In the United States alone, more than 8 billion chickens are slaughtered each year for meat, and more than 300 million chickens are reared for egg production. More than 50 billion chickens are reared annually as a source of meat and eggs. Domesticated chickens freely interbreed with populations of red junglefowl. Furthermore, chickens suit different purposes, including meat production, egg production, and ornamental purposes. Like other birds, chickens come in various breeds and strains. The breed affects all the physical attributes of a chicken, from size to egg production, meat production, and feather quality.

While these chickens may belong to the same breed, they tend to fit in different varieties. The American chicken breed, for instance, includes breeds that originate from the US or Canada. Some meat-producing breeds include Jersey Giant, Buff Orpington, Cochin, and Malay. Chicken breeds can either be egg or meat producers. Some hens, for instance, can lay around 150 eggs annually, while others can lay over 300 eggs.

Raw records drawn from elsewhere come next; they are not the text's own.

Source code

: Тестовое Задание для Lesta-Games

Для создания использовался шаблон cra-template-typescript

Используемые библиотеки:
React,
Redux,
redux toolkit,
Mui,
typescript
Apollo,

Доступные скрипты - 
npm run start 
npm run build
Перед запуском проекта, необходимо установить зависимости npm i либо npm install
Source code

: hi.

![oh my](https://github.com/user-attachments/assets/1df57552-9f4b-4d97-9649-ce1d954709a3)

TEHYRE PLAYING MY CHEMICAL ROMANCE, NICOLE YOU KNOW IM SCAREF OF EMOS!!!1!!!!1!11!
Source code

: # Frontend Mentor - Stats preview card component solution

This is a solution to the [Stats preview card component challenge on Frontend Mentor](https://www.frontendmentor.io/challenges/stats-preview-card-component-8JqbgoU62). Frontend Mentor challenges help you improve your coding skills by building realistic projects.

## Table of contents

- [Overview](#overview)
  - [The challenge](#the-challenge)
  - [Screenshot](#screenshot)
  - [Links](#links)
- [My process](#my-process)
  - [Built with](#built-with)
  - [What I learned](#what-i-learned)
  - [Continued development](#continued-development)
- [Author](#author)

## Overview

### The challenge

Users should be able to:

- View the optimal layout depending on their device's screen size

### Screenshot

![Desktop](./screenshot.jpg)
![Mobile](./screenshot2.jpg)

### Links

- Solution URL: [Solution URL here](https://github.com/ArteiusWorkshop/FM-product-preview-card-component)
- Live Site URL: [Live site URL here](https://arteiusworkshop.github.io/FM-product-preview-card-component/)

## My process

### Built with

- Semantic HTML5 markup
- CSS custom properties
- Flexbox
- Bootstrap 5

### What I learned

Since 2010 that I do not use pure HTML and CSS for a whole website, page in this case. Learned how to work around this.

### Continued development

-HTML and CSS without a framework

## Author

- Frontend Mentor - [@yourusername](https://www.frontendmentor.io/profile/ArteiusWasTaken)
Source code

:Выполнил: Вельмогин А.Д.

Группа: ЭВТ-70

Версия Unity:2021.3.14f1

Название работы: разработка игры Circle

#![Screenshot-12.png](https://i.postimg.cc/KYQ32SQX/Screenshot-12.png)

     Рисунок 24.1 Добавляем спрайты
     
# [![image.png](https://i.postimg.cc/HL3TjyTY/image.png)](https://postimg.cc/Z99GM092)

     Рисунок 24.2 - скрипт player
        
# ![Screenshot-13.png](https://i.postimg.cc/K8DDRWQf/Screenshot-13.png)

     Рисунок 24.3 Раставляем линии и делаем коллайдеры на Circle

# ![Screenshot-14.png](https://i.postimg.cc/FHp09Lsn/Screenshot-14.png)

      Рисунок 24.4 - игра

Chicken’s Anatomy External Part

Strongly inbred Langshan chickens display obvious inbreeding depression in reproduction, particularly for traits such as age when the first egg is laid and egg number. The chicken (Gallus gallus domesticus) is a domesticated form of the red junglefowl (Gallus gallus), originally native to Southeast Asia. They are improved chicken breeds that farmers raise for meat and eggs. Hens of some breeds can khela ghor bet produce over 300 eggs per year; the highest authenticated rate of egg-laying is 371 eggs in 364 days.

Chicken can mean a chick, and this was historically the meaning of the word chicken, as in William Shakespeare’s play Macbeth, where Macduff laments the death of “all my pretty chickens and their dam”. As of 2023, the global chicken population exceeds 26.5 billion, with more than 50 billion birds produced annually for consumption. It was first domesticated around 8,000 years ago and is one of the most common and widespread domesticated animals in the world.

Although many taxonomists and ornithologists consider it as a domesticated form of the wild red jungle fowl, some classify it as a subspecies of the red jungle fowl (i.e., G. gallus domesticus), whereas others, including the U.S. In the UK and Europe, laying hens are then slaughtered and used in processed foods, or sold as ‘soup hens’. Genetic sequencing of chicken bones from archaeological sites in Europe revealed that in the High Middle Ages chickens became less aggressive and began to lay eggs earlier in the breeding season. During the Hellenistic period (4th–2nd centuries BC), in the southern Levant, chickens began to be widely domesticated for food.